— PROBLEM TO WORK ON —
Locate and copy each line in the data that contains the word "variables".

- - -

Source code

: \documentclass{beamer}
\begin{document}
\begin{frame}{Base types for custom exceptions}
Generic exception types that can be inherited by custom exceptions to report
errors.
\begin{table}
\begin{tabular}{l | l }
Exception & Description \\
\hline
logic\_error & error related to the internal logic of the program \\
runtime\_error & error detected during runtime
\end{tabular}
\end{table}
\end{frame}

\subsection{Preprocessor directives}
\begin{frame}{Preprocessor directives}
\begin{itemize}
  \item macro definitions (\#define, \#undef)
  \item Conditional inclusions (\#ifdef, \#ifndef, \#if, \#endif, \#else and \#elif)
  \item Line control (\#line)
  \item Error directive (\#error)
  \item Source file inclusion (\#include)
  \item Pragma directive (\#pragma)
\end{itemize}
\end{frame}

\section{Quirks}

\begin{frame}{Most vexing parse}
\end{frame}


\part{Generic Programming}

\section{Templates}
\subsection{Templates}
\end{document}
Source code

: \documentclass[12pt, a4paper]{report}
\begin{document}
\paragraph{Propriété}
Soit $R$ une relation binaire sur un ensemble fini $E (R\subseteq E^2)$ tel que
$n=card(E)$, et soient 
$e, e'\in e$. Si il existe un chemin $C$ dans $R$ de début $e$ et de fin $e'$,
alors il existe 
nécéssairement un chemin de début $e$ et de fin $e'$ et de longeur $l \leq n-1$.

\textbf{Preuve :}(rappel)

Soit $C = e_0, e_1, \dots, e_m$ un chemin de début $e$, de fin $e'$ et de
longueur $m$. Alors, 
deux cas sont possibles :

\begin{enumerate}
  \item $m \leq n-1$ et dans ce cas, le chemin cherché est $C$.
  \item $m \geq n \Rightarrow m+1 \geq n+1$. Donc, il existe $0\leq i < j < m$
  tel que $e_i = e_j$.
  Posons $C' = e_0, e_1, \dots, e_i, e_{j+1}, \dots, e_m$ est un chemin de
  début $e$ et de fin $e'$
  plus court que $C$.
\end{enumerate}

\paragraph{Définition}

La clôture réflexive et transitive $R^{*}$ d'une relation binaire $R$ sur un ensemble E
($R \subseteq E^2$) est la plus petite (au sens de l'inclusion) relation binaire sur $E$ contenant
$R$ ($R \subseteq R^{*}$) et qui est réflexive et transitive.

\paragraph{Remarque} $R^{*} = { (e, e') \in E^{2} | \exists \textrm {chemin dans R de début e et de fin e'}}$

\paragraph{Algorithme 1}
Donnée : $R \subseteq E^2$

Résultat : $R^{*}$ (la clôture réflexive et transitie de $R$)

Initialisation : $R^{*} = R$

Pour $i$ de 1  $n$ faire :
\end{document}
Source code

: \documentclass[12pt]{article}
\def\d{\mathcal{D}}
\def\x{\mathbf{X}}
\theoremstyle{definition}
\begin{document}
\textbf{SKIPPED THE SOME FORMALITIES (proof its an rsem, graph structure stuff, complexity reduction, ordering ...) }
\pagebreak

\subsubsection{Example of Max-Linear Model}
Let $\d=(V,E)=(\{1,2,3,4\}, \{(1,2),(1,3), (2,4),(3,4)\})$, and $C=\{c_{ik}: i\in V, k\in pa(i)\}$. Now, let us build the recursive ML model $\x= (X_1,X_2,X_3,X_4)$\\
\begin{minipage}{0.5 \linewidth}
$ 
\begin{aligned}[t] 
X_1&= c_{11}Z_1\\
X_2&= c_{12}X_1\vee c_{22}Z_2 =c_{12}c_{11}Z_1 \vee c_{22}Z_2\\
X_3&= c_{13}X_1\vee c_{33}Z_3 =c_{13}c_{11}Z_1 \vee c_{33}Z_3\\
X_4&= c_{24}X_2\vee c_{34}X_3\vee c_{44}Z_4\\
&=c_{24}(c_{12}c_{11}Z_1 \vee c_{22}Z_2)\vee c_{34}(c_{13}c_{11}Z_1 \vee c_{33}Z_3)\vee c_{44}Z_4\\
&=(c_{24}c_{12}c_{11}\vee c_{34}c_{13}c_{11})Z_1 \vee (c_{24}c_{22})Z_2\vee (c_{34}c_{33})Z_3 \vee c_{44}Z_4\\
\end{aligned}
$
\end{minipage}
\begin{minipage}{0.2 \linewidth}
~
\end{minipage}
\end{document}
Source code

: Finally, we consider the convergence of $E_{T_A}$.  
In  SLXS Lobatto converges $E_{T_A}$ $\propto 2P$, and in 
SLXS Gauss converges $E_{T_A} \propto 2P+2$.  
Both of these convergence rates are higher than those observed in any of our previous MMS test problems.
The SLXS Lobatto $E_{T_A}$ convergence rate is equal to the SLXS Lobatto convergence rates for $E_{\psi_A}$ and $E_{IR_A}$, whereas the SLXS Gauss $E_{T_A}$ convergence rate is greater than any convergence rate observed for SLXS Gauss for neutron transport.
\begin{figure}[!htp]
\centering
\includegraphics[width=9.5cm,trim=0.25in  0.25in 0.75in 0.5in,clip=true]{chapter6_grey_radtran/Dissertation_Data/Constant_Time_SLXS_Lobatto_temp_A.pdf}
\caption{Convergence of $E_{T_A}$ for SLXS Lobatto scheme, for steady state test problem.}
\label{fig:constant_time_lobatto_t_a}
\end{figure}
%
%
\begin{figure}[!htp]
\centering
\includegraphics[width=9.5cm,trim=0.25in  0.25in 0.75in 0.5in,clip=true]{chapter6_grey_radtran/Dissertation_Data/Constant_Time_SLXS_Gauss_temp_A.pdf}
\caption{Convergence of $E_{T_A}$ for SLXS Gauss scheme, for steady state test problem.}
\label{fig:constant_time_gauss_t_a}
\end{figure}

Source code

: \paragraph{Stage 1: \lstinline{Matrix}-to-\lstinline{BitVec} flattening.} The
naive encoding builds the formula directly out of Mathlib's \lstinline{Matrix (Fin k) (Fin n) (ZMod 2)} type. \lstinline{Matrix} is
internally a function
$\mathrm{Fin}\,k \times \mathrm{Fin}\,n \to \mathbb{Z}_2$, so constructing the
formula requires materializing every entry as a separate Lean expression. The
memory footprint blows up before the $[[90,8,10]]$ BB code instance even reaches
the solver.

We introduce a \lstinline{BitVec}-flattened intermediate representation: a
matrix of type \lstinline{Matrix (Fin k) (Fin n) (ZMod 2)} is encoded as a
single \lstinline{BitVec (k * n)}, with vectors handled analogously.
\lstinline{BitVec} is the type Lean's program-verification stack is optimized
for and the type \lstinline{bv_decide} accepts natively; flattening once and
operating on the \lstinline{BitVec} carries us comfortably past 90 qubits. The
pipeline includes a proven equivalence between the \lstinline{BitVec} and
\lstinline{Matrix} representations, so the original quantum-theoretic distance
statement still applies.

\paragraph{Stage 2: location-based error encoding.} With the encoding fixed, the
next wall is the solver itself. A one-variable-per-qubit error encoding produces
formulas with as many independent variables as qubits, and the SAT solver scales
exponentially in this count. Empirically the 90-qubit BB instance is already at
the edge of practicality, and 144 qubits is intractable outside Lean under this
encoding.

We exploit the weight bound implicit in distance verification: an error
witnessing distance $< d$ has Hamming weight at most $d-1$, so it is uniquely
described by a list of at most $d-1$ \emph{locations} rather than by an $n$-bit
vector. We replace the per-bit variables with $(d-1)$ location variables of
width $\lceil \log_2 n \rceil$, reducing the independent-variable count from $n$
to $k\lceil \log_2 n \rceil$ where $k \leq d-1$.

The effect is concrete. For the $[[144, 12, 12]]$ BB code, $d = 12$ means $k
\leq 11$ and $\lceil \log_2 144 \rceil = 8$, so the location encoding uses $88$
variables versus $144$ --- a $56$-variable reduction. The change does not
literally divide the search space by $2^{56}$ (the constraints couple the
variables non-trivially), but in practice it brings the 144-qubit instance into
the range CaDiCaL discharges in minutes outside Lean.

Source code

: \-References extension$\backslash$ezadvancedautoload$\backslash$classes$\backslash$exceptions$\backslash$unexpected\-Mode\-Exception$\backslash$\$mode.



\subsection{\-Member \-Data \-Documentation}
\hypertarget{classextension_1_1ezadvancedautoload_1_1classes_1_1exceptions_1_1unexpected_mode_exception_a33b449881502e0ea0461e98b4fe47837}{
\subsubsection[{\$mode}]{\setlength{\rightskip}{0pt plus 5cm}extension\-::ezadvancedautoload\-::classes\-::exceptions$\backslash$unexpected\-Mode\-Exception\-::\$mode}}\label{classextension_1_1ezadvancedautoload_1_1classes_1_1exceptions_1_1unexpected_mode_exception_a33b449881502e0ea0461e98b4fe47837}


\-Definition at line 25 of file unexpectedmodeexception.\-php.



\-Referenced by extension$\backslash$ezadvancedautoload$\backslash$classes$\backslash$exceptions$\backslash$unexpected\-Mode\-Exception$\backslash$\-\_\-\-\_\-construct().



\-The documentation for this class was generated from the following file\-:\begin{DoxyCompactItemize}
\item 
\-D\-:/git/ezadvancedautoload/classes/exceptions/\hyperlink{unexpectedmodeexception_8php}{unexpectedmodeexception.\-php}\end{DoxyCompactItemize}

- - -

— PROBLEM SOLUTION —
formulas with as many independent variables as qubits, and the SAT solver scales
vector. We replace the per-bit variables with $(d-1)$ location variables of
variables versus $144$ --- a $56$-variable reduction. The change does not
variables non-trivially), but in practice it brings the 144-qubit instance into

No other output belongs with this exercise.